York & Sawyer’s Bank Designs
By the end of the nineteenth century, the freestanding bank building, although not a new building type, was widely established as the savings bank industry made itself more accessible to the individual depositor. McKim, Mead & White’s Bowery Savings Bank, with its allusions to Roman architecture, is a model of the type. Such dignified and imposing buildings, containing great vaulted banking rooms, expressed their institutions’ prosperity and engendered confidence in the depositor. York & Sawyer, inheritors of the McKim, Mead & White architectural tradition, strongly endorsed this model for the firm’s numerous bank building commissions, bringing to it an academic refinement which until then had not been seen in this country.

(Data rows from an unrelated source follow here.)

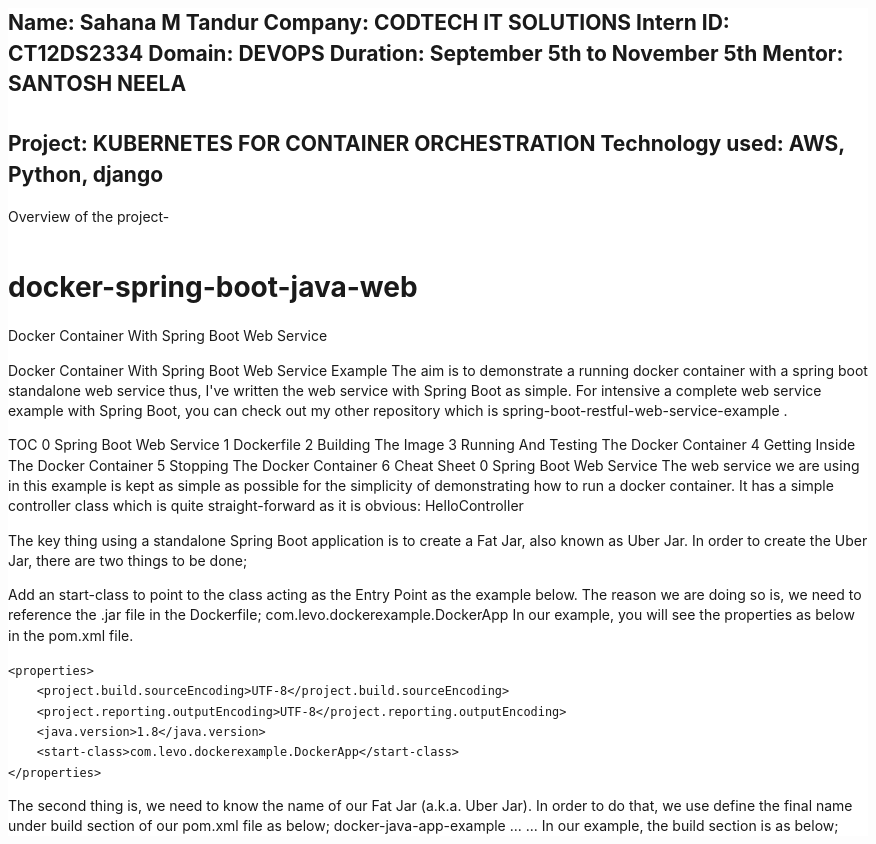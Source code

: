 Name: Sahana M Tandur
Company: CODTECH IT SOLUTIONS
Intern ID: CT12DS2334
Domain: DEVOPS
Duration: September 5th to November 5th
Mentor: SANTOSH NEELA
-------------------------------------------------
Project: KUBERNETES FOR CONTAINER ORCHESTRATION
Technology used: AWS, Python, django
--------------------------------------------------
Overview of the project-
# docker-spring-boot-java-web
Docker Container With Spring Boot Web Service

Docker Container With Spring Boot Web Service Example
The aim is to demonstrate a running docker container with a spring boot standalone web service thus, I've written the web service with Spring Boot as simple. For intensive a complete web service example with Spring Boot, you can check out my other repository which is spring-boot-restful-web-service-example .

TOC
0 Spring Boot Web Service
1 Dockerfile
2 Building The Image
3 Running And Testing The Docker Container
4 Getting Inside The Docker Container
5 Stopping The Docker Container
6 Cheat Sheet
0 Spring Boot Web Service
The web service we are using in this example is kept as simple as possible for the simplicity of demonstrating how to run a docker container. It has a simple controller class which is quite straight-forward as it is obvious: HelloController

The key thing using a standalone Spring Boot application is to create a Fat Jar, also known as Uber Jar. In order to create the Uber Jar, there are two things to be done;

Add an start-class to point to the class acting as the Entry Point as the example below. The reason we are doing so is, we need to reference the .jar file in the Dockerfile;
    <properties>
        <start-class>com.levo.dockerexample.DockerApp</start-class>
    </properties>
In our example, you will see the properties as below in the pom.xml file.

    <properties>
        <project.build.sourceEncoding>UTF-8</project.build.sourceEncoding>
        <project.reporting.outputEncoding>UTF-8</project.reporting.outputEncoding>
        <java.version>1.8</java.version>
        <start-class>com.levo.dockerexample.DockerApp</start-class>
    </properties>
The second thing is, we need to know the name of our Fat Jar (a.k.a. Uber Jar). In order to do that, we use define the final name under build section of our pom.xml file as below;
    <build>
    	<finalName>docker-java-app-example</finalName>
    ...
    ...
    </build>
In our example, the build section is as below;
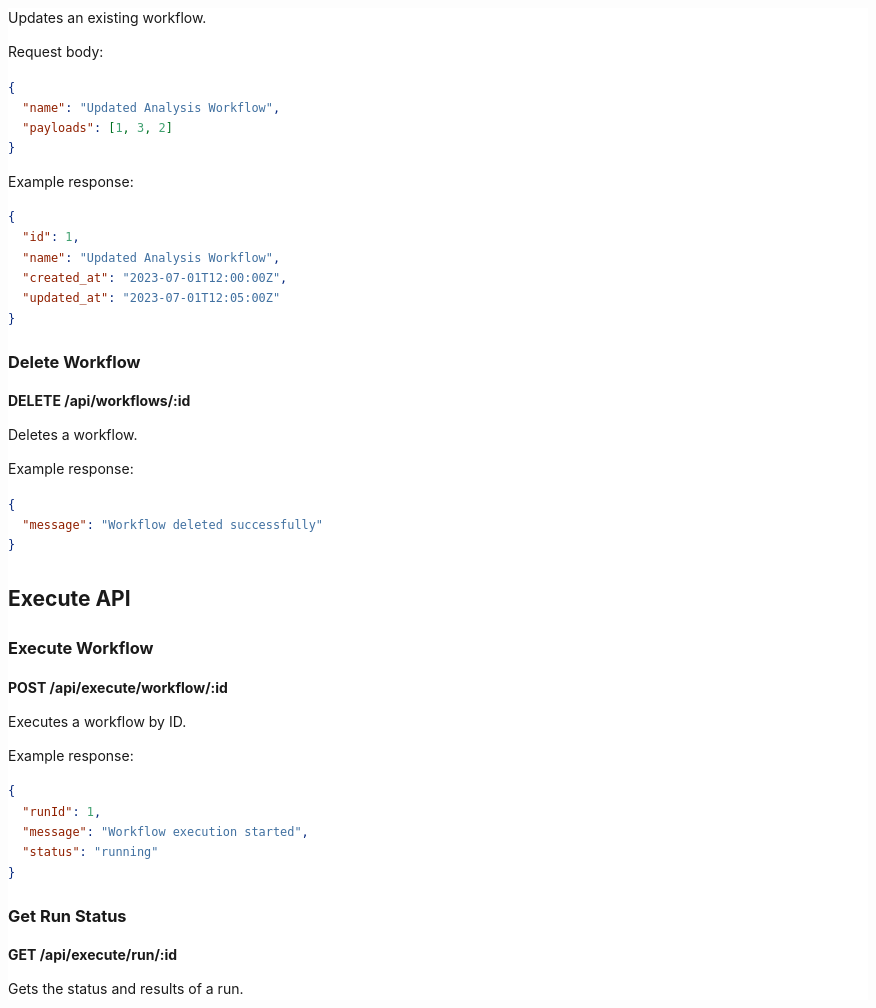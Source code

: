 Updates an existing workflow.

Request body:
```json
{
  "name": "Updated Analysis Workflow",
  "payloads": [1, 3, 2]
}
```

Example response:
```json
{
  "id": 1,
  "name": "Updated Analysis Workflow",
  "created_at": "2023-07-01T12:00:00Z",
  "updated_at": "2023-07-01T12:05:00Z"
}
```

### Delete Workflow

**DELETE /api/workflows/:id**

Deletes a workflow.

Example response:
```json
{
  "message": "Workflow deleted successfully"
}
```

## Execute API

### Execute Workflow

**POST /api/execute/workflow/:id**

Executes a workflow by ID.

Example response:
```json
{
  "runId": 1,
  "message": "Workflow execution started",
  "status": "running"
}
```

### Get Run Status

**GET /api/execute/run/:id**

Gets the status and results of a run.

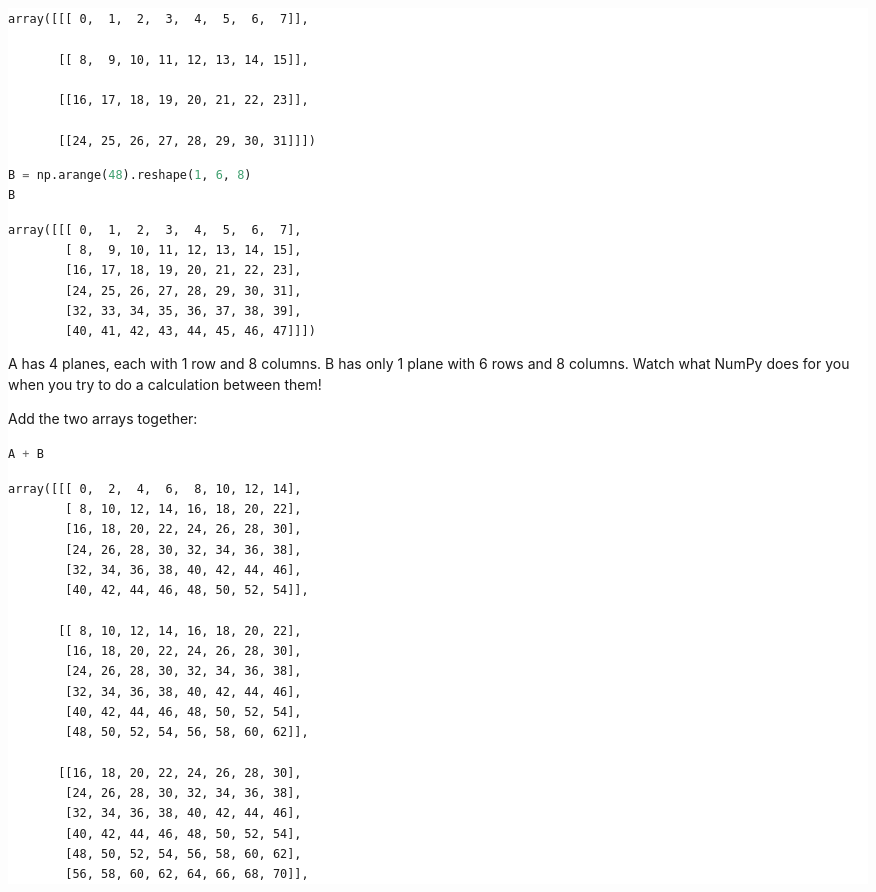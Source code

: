 

    array([[[ 0,  1,  2,  3,  4,  5,  6,  7]],
    
           [[ 8,  9, 10, 11, 12, 13, 14, 15]],
    
           [[16, 17, 18, 19, 20, 21, 22, 23]],
    
           [[24, 25, 26, 27, 28, 29, 30, 31]]])




```python
B = np.arange(48).reshape(1, 6, 8)
B
```




    array([[[ 0,  1,  2,  3,  4,  5,  6,  7],
            [ 8,  9, 10, 11, 12, 13, 14, 15],
            [16, 17, 18, 19, 20, 21, 22, 23],
            [24, 25, 26, 27, 28, 29, 30, 31],
            [32, 33, 34, 35, 36, 37, 38, 39],
            [40, 41, 42, 43, 44, 45, 46, 47]]])



A has 4 planes, each with 1 row and 8 columns. B has only 1 plane with 6 rows and 8 columns. Watch what NumPy does for you when you try to do a calculation between them!

Add the two arrays together:


```python
A + B
```




    array([[[ 0,  2,  4,  6,  8, 10, 12, 14],
            [ 8, 10, 12, 14, 16, 18, 20, 22],
            [16, 18, 20, 22, 24, 26, 28, 30],
            [24, 26, 28, 30, 32, 34, 36, 38],
            [32, 34, 36, 38, 40, 42, 44, 46],
            [40, 42, 44, 46, 48, 50, 52, 54]],
    
           [[ 8, 10, 12, 14, 16, 18, 20, 22],
            [16, 18, 20, 22, 24, 26, 28, 30],
            [24, 26, 28, 30, 32, 34, 36, 38],
            [32, 34, 36, 38, 40, 42, 44, 46],
            [40, 42, 44, 46, 48, 50, 52, 54],
            [48, 50, 52, 54, 56, 58, 60, 62]],
    
           [[16, 18, 20, 22, 24, 26, 28, 30],
            [24, 26, 28, 30, 32, 34, 36, 38],
            [32, 34, 36, 38, 40, 42, 44, 46],
            [40, 42, 44, 46, 48, 50, 52, 54],
            [48, 50, 52, 54, 56, 58, 60, 62],
            [56, 58, 60, 62, 64, 66, 68, 70]],
    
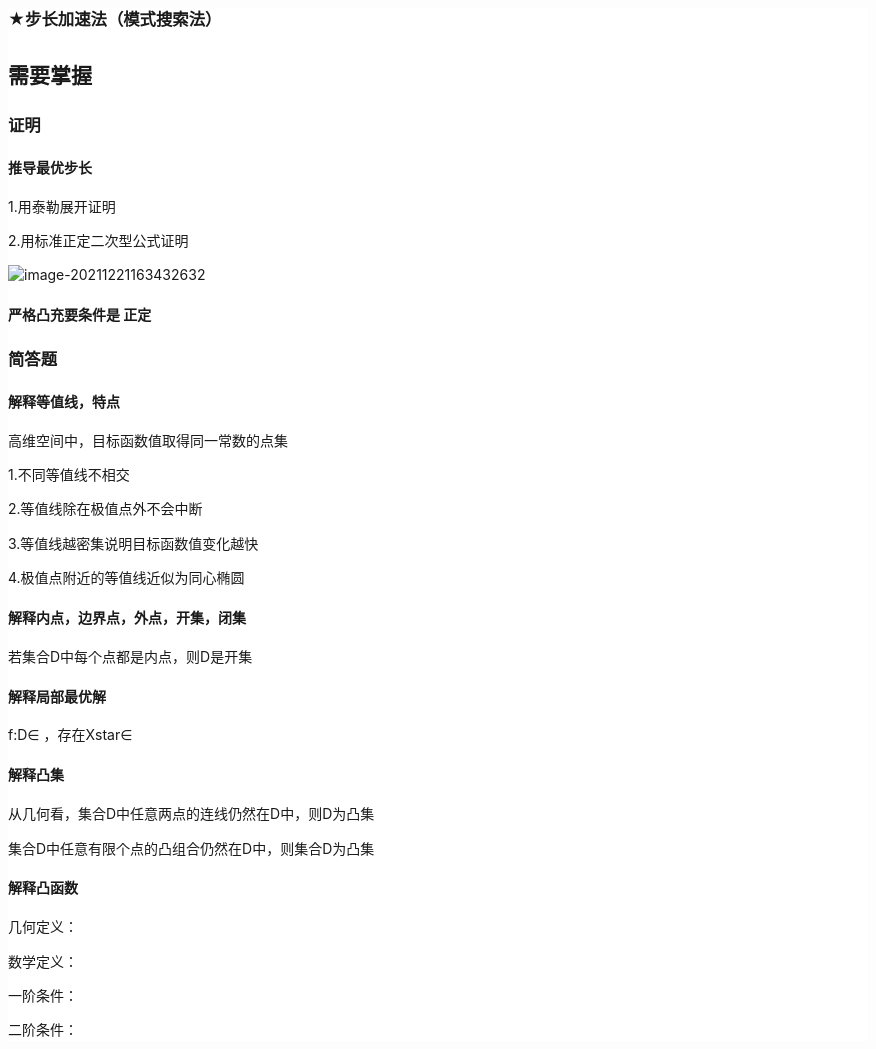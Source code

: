 ### ★步长加速法（模式搜索法）



## 需要掌握

### 证明

#### 推导最优步长

1.用泰勒展开证明

2.用标准正定二次型公式证明

![image-20211221163432632](C:\Users\Lenovo\AppData\Roaming\Typora\typora-user-images\image-20211221163432632.png)

#### 严格凸充要条件是 正定





### 简答题

#### 解释等值线，特点

高维空间中，目标函数值取得同一常数的点集

1.不同等值线不相交

2.等值线除在极值点外不会中断

3.等值线越密集说明目标函数值变化越快

4.极值点附近的等值线近似为同心椭圆

#### 解释内点，边界点，外点，开集，闭集

若集合D中每个点都是内点，则D是开集

#### 解释局部最优解

f:D∈	，存在Xstar∈

#### 解释凸集

从几何看，集合D中任意两点的连线仍然在D中，则D为凸集

集合D中任意有限个点的凸组合仍然在D中，则集合D为凸集

#### 解释凸函数

几何定义：

数学定义：

一阶条件：

二阶条件：

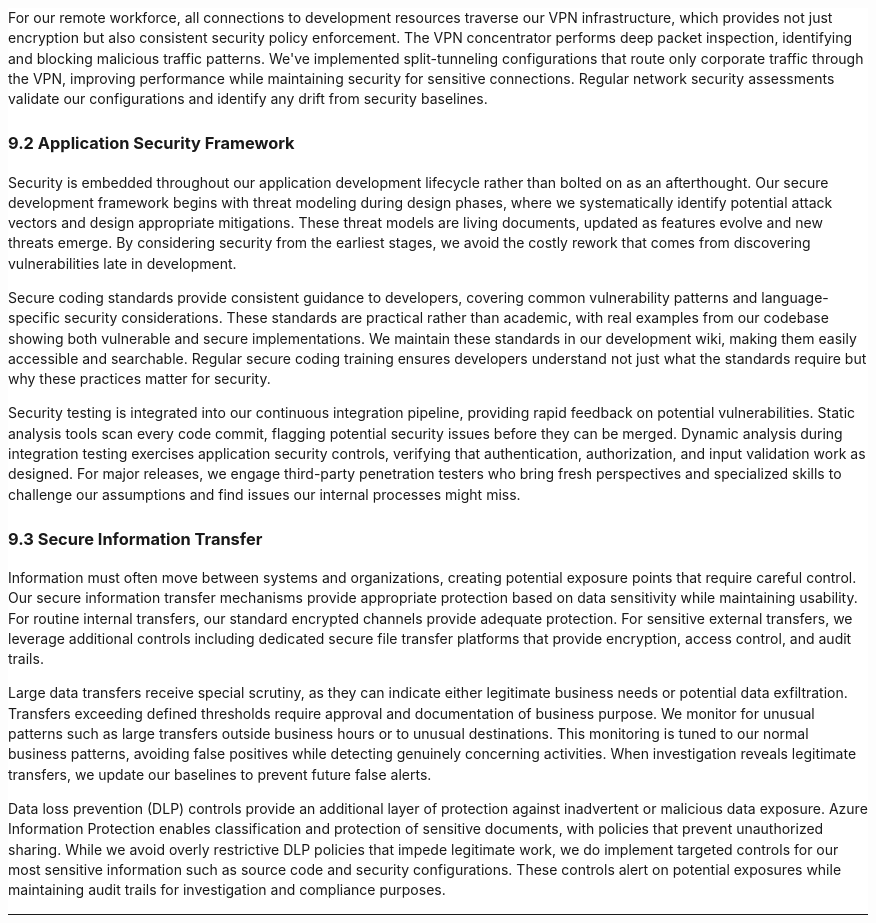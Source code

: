For our remote workforce, all connections to development resources traverse our VPN infrastructure, which provides not just encryption but also consistent security policy enforcement. The VPN concentrator performs deep packet inspection, identifying and blocking malicious traffic patterns. We've implemented split-tunneling configurations that route only corporate traffic through the VPN, improving performance while maintaining security for sensitive connections. Regular network security assessments validate our configurations and identify any drift from security baselines.

### 9.2 Application Security Framework

Security is embedded throughout our application development lifecycle rather than bolted on as an afterthought. Our secure development framework begins with threat modeling during design phases, where we systematically identify potential attack vectors and design appropriate mitigations. These threat models are living documents, updated as features evolve and new threats emerge. By considering security from the earliest stages, we avoid the costly rework that comes from discovering vulnerabilities late in development.

Secure coding standards provide consistent guidance to developers, covering common vulnerability patterns and language-specific security considerations. These standards are practical rather than academic, with real examples from our codebase showing both vulnerable and secure implementations. We maintain these standards in our development wiki, making them easily accessible and searchable. Regular secure coding training ensures developers understand not just what the standards require but why these practices matter for security.

Security testing is integrated into our continuous integration pipeline, providing rapid feedback on potential vulnerabilities. Static analysis tools scan every code commit, flagging potential security issues before they can be merged. Dynamic analysis during integration testing exercises application security controls, verifying that authentication, authorization, and input validation work as designed. For major releases, we engage third-party penetration testers who bring fresh perspectives and specialized skills to challenge our assumptions and find issues our internal processes might miss.

### 9.3 Secure Information Transfer

Information must often move between systems and organizations, creating potential exposure points that require careful control. Our secure information transfer mechanisms provide appropriate protection based on data sensitivity while maintaining usability. For routine internal transfers, our standard encrypted channels provide adequate protection. For sensitive external transfers, we leverage additional controls including dedicated secure file transfer platforms that provide encryption, access control, and audit trails.

Large data transfers receive special scrutiny, as they can indicate either legitimate business needs or potential data exfiltration. Transfers exceeding defined thresholds require approval and documentation of business purpose. We monitor for unusual patterns such as large transfers outside business hours or to unusual destinations. This monitoring is tuned to our normal business patterns, avoiding false positives while detecting genuinely concerning activities. When investigation reveals legitimate transfers, we update our baselines to prevent future false alerts.

Data loss prevention (DLP) controls provide an additional layer of protection against inadvertent or malicious data exposure. Azure Information Protection enables classification and protection of sensitive documents, with policies that prevent unauthorized sharing. While we avoid overly restrictive DLP policies that impede legitimate work, we do implement targeted controls for our most sensitive information such as source code and security configurations. These controls alert on potential exposures while maintaining audit trails for investigation and compliance purposes.

---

The Franklin Savings Bank, West 42nd Street and Eighth Avenue (1901, demolished) appears to have been the firm’s first bank commission. York & Sawyer went on to design other major banks in New York and elsewhere, including the Provident Savings Bank, Baltimore (1902); the National Commercial Bank, Albany (1903); the American Security &. Trust
Company, Washington (1904); the Rochester Trust & Safe Deposit Company, Rochester, New York (1905); the Guaranty Trust Company, Broadway and Liberty Street (1912, demolished); and the Federal Reserve Bank, 33 Liberty Street (1919-24, a designated New York City Landmark), as well as the Greenwich Savings Bank (1922-24), 1352-1362 Broadway, and the Central Savings Bank (1926-28), 2100-2114 Broadway. (The Bowery Savings Bank Building comes after the Federal Reserve Bank in this sequence.) These bank buildings illustrate the stylistic evolution of York & Sawyer’s work in the representation of academicism during the first quarter of this century.
The popularity of the York & Sawyer firm as bank architects did not rest solely on their academicism nor on the practical experience they gained from their numerous bank commissions. The imaginative selection and combination of academic prototypes with which they dramatized the activity of banking also helped them continue to win commissions from bank building committees. The firm’s designers employed low-ceilinged vestibules leading to vast, well-lit, and richly finished banking rooms.
In the design for the Bowery Savings Bank they synthesized these attributes with the building’s predominant Italian Romanesque style. By using time-honored design precedents, York & Sawyer were able to dramatize the act of saving as a ritual and to present their savings bank buildings as appropriate sanctuaries for the practice of this ritual.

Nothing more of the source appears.